● **DATA PROVIDED**:
= = = =
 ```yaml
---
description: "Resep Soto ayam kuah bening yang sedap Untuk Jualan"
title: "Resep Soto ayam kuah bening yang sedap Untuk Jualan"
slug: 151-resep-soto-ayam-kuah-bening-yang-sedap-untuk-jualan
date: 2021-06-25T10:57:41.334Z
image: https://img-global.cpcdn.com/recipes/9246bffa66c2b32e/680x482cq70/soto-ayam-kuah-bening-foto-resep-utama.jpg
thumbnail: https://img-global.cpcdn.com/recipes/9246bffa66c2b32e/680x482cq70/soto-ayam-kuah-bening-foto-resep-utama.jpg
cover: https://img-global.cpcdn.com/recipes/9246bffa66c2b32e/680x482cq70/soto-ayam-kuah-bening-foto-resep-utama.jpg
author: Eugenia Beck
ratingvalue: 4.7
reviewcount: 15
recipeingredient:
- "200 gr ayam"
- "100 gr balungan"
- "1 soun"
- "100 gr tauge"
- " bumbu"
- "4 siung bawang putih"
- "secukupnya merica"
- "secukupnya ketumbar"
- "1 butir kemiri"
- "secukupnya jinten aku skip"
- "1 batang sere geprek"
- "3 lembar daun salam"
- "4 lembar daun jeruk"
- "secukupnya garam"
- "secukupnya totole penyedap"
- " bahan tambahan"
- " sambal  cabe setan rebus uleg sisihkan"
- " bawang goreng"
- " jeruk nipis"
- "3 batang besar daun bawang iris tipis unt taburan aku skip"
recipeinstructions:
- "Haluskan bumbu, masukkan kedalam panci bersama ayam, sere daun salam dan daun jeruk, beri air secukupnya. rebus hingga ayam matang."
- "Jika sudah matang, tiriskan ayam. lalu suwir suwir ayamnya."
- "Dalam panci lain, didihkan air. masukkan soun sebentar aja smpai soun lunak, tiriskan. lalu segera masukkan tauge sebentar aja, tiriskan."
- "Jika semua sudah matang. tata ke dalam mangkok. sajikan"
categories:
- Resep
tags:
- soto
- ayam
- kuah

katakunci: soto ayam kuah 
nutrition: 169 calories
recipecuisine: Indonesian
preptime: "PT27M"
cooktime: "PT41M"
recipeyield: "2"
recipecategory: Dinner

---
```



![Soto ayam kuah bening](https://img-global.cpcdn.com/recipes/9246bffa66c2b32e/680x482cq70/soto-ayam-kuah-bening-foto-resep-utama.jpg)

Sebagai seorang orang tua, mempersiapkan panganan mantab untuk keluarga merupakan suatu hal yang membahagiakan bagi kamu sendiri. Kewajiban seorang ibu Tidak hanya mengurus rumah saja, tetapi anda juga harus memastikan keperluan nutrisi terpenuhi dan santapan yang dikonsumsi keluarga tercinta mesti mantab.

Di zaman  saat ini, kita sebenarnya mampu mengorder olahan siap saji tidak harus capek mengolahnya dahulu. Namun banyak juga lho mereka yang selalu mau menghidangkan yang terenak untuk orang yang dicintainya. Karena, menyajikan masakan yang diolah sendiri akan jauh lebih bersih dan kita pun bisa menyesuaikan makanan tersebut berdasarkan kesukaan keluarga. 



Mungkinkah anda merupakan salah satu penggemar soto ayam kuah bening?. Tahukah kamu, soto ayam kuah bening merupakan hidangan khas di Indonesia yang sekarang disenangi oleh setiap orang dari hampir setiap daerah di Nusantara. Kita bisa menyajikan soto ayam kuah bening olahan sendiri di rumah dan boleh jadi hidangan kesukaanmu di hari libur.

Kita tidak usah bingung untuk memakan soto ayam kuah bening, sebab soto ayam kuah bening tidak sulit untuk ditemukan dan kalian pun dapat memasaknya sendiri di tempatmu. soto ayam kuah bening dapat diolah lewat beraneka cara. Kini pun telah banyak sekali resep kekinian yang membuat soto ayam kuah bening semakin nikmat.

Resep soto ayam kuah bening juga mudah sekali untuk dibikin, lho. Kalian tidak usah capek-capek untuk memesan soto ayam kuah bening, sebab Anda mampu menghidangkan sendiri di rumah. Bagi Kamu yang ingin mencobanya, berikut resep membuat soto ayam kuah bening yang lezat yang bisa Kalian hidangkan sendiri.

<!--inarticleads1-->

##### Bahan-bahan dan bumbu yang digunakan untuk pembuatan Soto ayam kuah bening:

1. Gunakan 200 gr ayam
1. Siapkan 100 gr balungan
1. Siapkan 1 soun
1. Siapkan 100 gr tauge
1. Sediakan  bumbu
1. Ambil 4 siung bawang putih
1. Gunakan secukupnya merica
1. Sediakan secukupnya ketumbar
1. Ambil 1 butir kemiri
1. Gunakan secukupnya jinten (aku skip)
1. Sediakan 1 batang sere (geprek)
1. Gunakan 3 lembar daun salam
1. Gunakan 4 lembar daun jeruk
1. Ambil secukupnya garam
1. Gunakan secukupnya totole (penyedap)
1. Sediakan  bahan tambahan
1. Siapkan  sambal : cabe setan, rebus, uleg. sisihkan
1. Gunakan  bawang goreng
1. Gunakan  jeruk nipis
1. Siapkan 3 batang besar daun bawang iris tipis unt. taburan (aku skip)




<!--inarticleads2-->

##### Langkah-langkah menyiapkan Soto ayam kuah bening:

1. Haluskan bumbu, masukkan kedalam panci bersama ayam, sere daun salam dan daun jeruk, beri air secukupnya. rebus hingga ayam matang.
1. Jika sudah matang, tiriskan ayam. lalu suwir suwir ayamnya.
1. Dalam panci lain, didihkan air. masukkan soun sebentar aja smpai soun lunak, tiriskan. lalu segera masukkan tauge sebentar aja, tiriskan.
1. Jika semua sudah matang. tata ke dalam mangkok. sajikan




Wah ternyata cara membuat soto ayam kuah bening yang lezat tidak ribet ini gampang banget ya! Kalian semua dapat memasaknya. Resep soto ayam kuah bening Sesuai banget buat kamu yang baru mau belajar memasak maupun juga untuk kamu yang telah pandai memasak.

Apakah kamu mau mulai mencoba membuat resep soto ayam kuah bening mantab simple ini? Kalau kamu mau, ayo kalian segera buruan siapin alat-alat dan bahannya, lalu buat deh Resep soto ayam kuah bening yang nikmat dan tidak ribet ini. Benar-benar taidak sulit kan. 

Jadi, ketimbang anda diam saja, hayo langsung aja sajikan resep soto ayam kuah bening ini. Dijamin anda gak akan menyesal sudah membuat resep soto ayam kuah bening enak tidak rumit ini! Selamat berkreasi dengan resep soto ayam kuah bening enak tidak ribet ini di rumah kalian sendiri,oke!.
= = = =
Scan the records for the string "semua" and report each line where it occurs.

● **ANSWER TO THIS TASK**:
- "Jika semua sudah matang. tata ke dalam mangkok. sajikan"
1. Jika semua sudah matang. tata ke dalam mangkok. sajikan
Wah ternyata cara membuat soto ayam kuah bening yang lezat tidak ribet ini gampang banget ya! Kalian semua dapat memasaknya. Resep soto ayam kuah bening Sesuai banget buat kamu yang baru mau belajar memasak maupun juga untuk kamu yang telah pandai memasak.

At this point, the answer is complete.